It was more than 100 years ago Rudolf Steiner noted that the (German-speaking) public were no longer interested in academic philosophy in the way they had been a couple of generations earlier; the situation prevails - except when people get close to addressing metaphysical concerns about the ultimate nature of reality.
It was the 'epistemological turn' (away from metaphysics and towards epistemology - a focus on knowing, justification, logic etc) from the mid-1900s, that killed real philosophy - and thus spontaneous public interest in the subject. Since then, academic philosophers write purely for one another, the subject is free-spinning cog; its effect is subversive not constructive.

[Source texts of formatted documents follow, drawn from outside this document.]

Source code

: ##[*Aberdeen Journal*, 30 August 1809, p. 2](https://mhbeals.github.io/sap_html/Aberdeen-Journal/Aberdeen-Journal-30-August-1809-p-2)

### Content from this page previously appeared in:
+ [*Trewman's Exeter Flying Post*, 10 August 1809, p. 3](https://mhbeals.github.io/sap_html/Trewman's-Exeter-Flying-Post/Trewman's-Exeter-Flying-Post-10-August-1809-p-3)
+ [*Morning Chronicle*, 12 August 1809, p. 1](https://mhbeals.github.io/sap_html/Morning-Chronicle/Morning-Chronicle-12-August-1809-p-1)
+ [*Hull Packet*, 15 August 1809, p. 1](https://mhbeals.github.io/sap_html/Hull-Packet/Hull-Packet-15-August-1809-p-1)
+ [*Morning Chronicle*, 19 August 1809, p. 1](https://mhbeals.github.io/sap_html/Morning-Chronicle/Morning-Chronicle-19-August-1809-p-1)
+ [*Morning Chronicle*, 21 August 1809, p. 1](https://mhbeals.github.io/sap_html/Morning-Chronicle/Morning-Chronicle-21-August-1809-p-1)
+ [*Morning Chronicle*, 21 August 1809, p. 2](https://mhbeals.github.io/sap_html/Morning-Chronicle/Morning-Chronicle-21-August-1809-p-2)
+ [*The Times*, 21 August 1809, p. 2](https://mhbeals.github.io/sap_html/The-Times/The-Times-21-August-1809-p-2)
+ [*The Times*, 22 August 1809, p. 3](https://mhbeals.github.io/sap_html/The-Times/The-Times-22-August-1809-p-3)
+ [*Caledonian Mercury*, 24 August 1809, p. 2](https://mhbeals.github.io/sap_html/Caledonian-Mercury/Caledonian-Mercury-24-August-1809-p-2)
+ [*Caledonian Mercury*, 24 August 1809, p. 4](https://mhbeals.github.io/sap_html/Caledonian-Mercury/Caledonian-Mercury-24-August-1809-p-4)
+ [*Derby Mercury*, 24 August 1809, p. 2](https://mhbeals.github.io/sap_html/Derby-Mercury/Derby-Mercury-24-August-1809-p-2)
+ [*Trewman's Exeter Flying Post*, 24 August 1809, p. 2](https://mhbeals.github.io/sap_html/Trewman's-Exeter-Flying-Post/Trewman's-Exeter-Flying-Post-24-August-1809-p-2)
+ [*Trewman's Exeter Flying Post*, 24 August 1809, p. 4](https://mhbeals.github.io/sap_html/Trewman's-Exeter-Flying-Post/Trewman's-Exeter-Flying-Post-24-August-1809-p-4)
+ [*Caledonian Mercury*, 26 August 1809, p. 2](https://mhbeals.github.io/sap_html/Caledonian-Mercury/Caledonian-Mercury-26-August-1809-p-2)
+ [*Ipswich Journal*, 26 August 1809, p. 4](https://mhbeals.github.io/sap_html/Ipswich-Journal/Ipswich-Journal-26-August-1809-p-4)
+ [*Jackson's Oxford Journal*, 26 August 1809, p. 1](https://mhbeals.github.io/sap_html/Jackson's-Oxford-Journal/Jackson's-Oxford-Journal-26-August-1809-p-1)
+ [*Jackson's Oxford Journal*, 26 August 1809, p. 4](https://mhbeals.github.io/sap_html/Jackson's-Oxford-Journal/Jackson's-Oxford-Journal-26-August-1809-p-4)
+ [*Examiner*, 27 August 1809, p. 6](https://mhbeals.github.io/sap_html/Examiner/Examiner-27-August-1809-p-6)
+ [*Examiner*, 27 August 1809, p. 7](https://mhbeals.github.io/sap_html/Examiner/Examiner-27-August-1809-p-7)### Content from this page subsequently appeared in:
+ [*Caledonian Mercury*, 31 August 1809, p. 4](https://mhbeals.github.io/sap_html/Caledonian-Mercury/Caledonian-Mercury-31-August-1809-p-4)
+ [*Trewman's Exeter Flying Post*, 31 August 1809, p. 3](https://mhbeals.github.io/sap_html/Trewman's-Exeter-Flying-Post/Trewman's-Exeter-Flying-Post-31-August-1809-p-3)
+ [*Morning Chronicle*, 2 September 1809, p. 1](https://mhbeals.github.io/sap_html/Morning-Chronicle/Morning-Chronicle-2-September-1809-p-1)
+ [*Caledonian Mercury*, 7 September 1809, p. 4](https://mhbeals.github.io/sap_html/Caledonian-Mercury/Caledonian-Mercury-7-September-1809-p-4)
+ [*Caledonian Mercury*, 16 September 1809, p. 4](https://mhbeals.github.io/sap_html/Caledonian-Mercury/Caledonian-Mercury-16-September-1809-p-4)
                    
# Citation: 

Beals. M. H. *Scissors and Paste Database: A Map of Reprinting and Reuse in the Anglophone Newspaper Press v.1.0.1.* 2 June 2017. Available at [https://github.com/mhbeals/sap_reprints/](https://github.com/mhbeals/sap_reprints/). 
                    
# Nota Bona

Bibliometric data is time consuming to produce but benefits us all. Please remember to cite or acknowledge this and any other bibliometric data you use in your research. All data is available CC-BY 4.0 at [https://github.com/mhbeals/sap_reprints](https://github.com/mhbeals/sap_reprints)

(Modern professional philosophers are often clever; but actually have nothing to be clever about. Hence the leading figures seem to project a peculiarly unjustifiable smugness, presumably based on the delusion that they are of the lineage of Socrates and Plato, rather than prime destroyers of that lineage...)
Revivals of philosophical interest are usually focused on 'middle-brow' but fundamental-problem-orientated work on the nature of the human condition - e.g. the popular existentialism of the 1950s epitomised by Colin Wilson, Robert Pirsig's writings on Quality from the 1970s, and the like (not much since Pirsig, however...); these tackling core aspects of the basis for living, meaning, purpose etc.
It seems the people want metaphysics! - even though they don't know the name, and would not like it if they did.
However they want metaphysics, although they don't realise it, because they need it - indeed they need it more than anything else; because it is unknown, unexamined and denied false-basic-assumptions about reality that have created and sustained the nihilism and despair which is at the root of modern self-hatred and covert-strategic suicide.